# EXERCISE DIRECTIONS
Among the entries below, how many lines hold "export"? Reply with the number only.

── THE RECORDS

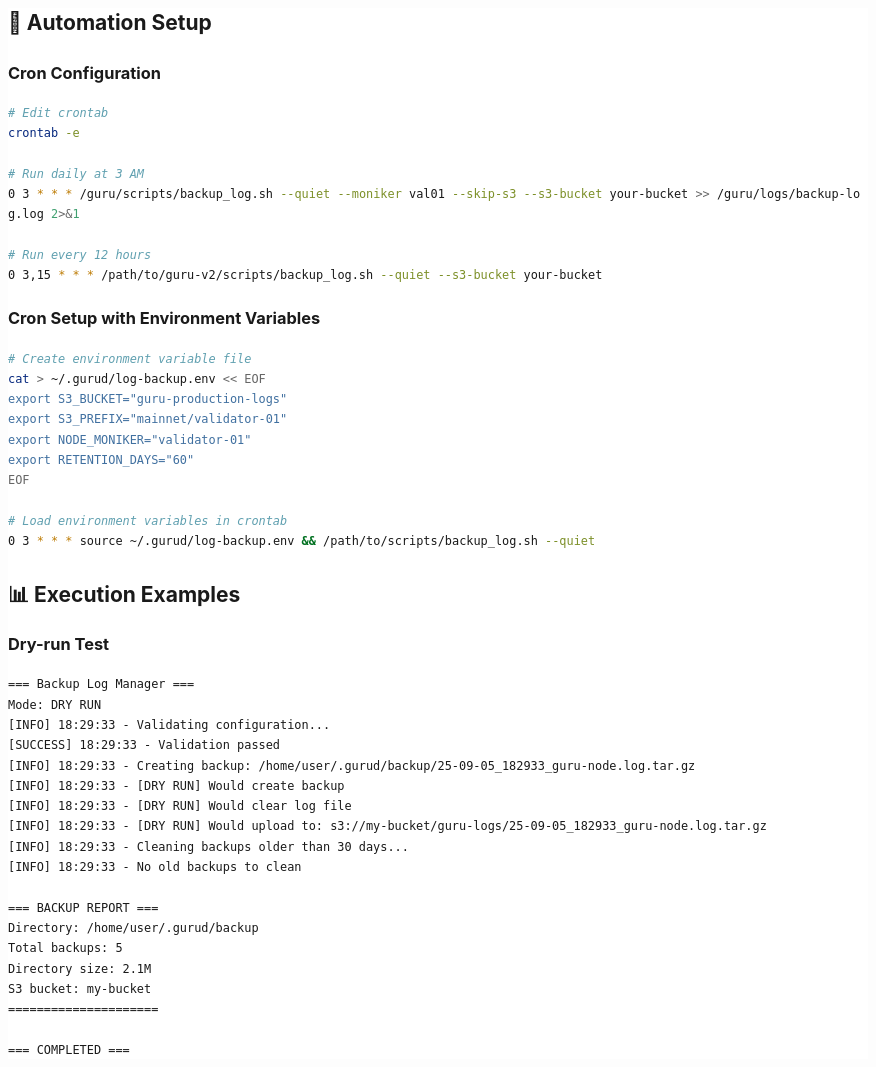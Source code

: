 ## 📅 **Automation Setup**

### Cron Configuration
```bash
# Edit crontab
crontab -e

# Run daily at 3 AM
0 3 * * * /guru/scripts/backup_log.sh --quiet --moniker val01 --skip-s3 --s3-bucket your-bucket >> /guru/logs/backup-log.log 2>&1

# Run every 12 hours
0 3,15 * * * /path/to/guru-v2/scripts/backup_log.sh --quiet --s3-bucket your-bucket
```

### Cron Setup with Environment Variables
```bash
# Create environment variable file
cat > ~/.gurud/log-backup.env << EOF
export S3_BUCKET="guru-production-logs"
export S3_PREFIX="mainnet/validator-01"
export NODE_MONIKER="validator-01"
export RETENTION_DAYS="60"
EOF

# Load environment variables in crontab
0 3 * * * source ~/.gurud/log-backup.env && /path/to/scripts/backup_log.sh --quiet
```

## 📊 **Execution Examples**

### Dry-run Test
```
=== Backup Log Manager ===
Mode: DRY RUN
[INFO] 18:29:33 - Validating configuration...
[SUCCESS] 18:29:33 - Validation passed
[INFO] 18:29:33 - Creating backup: /home/user/.gurud/backup/25-09-05_182933_guru-node.log.tar.gz
[INFO] 18:29:33 - [DRY RUN] Would create backup
[INFO] 18:29:33 - [DRY RUN] Would clear log file
[INFO] 18:29:33 - [DRY RUN] Would upload to: s3://my-bucket/guru-logs/25-09-05_182933_guru-node.log.tar.gz
[INFO] 18:29:33 - Cleaning backups older than 30 days...
[INFO] 18:29:33 - No old backups to clean

=== BACKUP REPORT ===
Directory: /home/user/.gurud/backup
Total backups: 5
Directory size: 2.1M
S3 bucket: my-bucket
=====================

=== COMPLETED ===
```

────

# ANSWER TO THIS PROBLEM
4